Frage: Bundestrainer Joachim Löw soll Ihnen auch zum Wechsel nach Wolfsburg geraten haben.

Schürrle: Das stimmt. Ich habe das Gespräch mit ihm gesucht, weil wir ein sehr gutes Verhältnis haben und ich seine Meinung auch sehr schätze. Er sagt mir immer ehrlich, was er denkt, das hat er schon vor meinen Wechseln nach Leverkusen und zu Chelsea gemacht. Wir haben lange über einen Wechsel nach Wolfsburg  gesprochen, und er hat mir dazu geraten, weil er meint, dass es auch mit Blick auf die taktische Ausrichtung und die Spielweise des VfL der richtige Schritt für mich ist.

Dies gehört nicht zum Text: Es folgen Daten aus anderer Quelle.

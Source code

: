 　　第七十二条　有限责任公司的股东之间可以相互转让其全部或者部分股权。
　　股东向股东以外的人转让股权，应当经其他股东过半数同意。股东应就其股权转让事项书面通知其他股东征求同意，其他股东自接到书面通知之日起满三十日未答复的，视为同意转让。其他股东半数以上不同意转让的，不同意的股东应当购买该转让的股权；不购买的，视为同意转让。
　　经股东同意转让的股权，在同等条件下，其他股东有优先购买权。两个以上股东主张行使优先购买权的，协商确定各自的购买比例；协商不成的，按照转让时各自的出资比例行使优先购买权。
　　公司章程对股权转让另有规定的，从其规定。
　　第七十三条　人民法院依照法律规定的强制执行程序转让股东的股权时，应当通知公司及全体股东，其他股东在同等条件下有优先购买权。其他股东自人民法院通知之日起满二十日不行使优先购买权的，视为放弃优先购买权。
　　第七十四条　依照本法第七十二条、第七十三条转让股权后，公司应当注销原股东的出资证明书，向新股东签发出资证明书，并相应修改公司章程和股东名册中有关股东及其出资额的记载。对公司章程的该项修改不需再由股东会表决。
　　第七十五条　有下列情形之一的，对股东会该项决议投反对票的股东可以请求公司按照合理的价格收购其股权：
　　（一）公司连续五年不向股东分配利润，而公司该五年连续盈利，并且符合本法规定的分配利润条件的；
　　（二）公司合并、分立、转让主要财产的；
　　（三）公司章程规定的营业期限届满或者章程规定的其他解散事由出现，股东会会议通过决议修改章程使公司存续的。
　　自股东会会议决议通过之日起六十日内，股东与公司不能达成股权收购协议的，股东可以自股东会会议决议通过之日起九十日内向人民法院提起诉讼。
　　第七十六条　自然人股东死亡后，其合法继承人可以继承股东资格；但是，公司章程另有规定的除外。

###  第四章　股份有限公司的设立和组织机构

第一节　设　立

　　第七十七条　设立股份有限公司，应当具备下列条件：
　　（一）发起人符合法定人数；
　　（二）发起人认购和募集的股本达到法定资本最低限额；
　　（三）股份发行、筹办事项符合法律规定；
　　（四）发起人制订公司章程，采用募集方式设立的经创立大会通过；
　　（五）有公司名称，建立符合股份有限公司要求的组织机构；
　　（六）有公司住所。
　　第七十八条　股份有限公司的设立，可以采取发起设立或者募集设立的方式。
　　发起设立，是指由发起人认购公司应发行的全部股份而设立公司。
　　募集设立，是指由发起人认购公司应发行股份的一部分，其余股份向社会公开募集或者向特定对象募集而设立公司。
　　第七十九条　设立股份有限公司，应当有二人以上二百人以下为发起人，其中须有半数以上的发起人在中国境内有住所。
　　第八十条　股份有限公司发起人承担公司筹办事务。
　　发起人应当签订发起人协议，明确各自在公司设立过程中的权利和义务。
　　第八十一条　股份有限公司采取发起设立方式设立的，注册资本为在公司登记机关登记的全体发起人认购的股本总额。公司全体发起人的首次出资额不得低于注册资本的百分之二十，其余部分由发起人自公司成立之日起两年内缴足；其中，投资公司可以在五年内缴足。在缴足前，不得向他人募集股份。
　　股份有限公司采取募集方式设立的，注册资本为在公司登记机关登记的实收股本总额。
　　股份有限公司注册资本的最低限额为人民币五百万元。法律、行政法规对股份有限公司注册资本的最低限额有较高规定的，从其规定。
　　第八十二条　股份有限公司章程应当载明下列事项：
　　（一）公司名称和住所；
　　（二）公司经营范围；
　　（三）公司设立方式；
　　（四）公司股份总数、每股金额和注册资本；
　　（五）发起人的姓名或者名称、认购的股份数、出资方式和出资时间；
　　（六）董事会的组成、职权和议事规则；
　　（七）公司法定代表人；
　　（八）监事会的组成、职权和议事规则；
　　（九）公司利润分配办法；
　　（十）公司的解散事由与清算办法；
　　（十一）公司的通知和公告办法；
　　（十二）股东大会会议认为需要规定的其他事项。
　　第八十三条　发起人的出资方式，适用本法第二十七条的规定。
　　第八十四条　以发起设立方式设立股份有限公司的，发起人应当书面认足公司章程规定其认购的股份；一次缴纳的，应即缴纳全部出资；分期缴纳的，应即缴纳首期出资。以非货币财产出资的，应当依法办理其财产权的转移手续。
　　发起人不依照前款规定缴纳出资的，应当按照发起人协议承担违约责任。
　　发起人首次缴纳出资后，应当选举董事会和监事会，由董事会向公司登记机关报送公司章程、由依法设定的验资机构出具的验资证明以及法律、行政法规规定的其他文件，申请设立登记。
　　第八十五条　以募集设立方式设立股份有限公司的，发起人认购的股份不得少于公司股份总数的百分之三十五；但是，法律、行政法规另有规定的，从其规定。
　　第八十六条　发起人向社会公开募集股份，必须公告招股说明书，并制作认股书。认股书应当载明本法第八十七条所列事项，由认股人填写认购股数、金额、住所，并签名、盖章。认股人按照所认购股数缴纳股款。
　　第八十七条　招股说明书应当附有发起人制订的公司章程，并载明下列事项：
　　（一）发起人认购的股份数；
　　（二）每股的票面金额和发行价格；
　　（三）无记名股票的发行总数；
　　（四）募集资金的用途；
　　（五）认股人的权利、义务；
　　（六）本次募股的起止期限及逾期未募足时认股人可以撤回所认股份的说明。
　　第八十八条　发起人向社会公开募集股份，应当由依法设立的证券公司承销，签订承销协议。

Frage: Als Kevin De Bruyne vor einem Jahr von Chelsea zum VfL kam hat er etwas Anlaufzeit gebraucht, vor allem, weil er in London sehr wenig gespielt hatte. Glauben Sie, dass Sie am Anfang ähnliche Probleme haben könnten mit der Umstellung auf den deutschen Fußball, auch wenn Sie zuletzt mehr Einsatzzeiten hatent als Kevin damals?

Schürrle: Mental fühle ich mich so, dass ich am liebsten schon in Frankfurt im VfL-Trikot auf dem Platz gestanden hätte. Körperlich muss man sehen, wie ich drauf bin, da ich die vergangenen zwei, drei Wochen gar nicht im Spielbetrieb war, sondern nur trainiert habe. Bislang konnte ich körperliche Rückstände immer schnell aufholen, und ich werde hart an meiner Fitness arbeiten. Dann bin ich sicher, dass ich dem VfL auch schnell helfen kann.